### What is being asked
Using the listing below, retype exactly the lines starting at the one with "# Javascript Module" and ending at the one with "# Javascript Importer", and include both.

### Given entries
◆ ◆ ◆ ◆ ◆ ◆ ◆

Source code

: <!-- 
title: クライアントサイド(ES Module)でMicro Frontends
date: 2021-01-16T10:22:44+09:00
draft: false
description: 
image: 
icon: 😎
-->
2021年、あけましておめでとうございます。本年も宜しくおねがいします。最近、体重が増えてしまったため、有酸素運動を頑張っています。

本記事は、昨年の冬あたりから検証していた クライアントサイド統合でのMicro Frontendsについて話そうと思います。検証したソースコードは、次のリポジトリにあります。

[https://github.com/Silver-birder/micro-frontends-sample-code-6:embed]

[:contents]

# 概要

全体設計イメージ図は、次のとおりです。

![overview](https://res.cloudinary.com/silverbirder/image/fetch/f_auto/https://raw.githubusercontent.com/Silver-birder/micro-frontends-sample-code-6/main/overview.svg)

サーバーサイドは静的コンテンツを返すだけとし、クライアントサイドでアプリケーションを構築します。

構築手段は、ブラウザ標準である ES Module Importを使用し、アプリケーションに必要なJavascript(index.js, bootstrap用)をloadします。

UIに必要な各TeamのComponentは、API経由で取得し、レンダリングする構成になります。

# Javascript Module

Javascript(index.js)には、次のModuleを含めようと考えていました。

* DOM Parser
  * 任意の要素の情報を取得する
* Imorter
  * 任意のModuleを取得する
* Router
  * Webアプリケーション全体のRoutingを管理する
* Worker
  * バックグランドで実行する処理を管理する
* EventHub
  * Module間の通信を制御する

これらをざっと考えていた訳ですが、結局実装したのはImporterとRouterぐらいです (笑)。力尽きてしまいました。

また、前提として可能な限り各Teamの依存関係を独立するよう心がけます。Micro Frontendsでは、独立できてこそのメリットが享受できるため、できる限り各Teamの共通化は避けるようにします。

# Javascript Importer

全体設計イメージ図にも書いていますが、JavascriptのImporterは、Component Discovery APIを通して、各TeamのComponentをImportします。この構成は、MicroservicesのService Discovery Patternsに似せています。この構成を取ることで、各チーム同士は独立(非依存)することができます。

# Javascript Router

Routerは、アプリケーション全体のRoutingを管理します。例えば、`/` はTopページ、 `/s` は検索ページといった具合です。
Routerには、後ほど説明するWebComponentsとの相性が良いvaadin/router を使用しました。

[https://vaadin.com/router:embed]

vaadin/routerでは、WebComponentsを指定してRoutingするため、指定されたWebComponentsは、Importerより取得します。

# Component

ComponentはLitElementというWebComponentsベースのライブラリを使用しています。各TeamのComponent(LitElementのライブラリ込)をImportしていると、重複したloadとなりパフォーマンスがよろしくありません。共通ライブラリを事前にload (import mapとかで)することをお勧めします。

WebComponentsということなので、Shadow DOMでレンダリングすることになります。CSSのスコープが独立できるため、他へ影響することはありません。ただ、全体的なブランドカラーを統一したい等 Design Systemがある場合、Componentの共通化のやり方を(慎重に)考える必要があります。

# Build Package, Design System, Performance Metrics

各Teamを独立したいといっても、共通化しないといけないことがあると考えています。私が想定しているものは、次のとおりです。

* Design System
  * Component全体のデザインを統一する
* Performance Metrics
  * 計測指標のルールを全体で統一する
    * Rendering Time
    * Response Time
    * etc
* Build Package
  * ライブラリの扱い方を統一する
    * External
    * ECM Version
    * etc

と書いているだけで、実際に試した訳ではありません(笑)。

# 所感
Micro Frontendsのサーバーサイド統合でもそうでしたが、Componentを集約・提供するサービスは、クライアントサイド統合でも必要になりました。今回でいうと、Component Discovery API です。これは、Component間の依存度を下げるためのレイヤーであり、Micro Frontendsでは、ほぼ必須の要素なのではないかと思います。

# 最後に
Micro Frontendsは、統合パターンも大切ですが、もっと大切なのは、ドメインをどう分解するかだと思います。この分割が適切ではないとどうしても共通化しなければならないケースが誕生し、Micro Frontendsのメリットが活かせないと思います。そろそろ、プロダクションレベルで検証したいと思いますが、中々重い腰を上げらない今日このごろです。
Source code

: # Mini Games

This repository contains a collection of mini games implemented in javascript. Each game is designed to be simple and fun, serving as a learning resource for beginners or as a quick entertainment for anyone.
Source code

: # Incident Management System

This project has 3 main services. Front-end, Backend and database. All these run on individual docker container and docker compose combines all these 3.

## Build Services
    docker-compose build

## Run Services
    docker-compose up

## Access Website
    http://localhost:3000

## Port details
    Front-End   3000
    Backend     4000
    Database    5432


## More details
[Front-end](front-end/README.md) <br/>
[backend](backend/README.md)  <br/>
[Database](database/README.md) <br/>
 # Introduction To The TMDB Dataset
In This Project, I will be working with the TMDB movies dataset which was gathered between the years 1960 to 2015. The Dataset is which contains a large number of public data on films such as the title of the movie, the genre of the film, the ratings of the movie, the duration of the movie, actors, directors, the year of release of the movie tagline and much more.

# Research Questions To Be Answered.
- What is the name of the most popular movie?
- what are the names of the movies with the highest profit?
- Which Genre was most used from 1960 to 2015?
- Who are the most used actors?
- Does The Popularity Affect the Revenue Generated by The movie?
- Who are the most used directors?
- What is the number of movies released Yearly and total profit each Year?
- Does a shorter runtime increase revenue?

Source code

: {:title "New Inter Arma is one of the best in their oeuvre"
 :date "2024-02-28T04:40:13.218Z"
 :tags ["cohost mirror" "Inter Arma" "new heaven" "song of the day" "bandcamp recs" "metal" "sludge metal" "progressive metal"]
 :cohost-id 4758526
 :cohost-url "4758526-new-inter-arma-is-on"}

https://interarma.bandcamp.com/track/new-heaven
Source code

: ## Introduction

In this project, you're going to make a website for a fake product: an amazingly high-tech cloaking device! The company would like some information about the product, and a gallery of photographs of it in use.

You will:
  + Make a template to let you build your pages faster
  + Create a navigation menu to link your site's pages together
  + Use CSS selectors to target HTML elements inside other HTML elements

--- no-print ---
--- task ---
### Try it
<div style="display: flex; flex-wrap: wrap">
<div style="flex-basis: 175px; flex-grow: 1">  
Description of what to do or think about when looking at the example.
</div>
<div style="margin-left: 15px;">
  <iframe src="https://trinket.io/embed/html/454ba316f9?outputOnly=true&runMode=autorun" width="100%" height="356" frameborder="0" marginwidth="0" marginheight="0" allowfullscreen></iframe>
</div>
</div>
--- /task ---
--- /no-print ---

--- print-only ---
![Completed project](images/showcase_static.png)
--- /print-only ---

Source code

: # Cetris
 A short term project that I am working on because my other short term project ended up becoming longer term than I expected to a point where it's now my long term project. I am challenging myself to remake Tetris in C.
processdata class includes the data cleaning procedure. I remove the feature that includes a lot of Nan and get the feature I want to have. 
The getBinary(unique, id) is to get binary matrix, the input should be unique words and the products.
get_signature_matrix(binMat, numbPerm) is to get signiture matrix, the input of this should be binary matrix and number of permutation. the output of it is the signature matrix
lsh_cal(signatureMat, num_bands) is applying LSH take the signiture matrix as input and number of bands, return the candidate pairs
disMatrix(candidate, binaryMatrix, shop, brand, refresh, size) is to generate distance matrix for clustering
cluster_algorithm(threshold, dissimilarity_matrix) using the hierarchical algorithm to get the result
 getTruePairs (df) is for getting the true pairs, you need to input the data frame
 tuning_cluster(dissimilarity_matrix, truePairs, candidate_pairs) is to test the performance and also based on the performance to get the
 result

◆ ◆ ◆ ◆ ◆ ◆ ◆

### Response area
# Javascript Module

Javascript(index.js)には、次のModuleを含めようと考えていました。

* DOM Parser
  * 任意の要素の情報を取得する
* Imorter
  * 任意のModuleを取得する
* Router
  * Webアプリケーション全体のRoutingを管理する
* Worker
  * バックグランドで実行する処理を管理する
* EventHub
  * Module間の通信を制御する

これらをざっと考えていた訳ですが、結局実装したのはImporterとRouterぐらいです (笑)。力尽きてしまいました。

また、前提として可能な限り各Teamの依存関係を独立するよう心がけます。Micro Frontendsでは、独立できてこそのメリットが享受できるため、できる限り各Teamの共通化は避けるようにします。

# Javascript Importer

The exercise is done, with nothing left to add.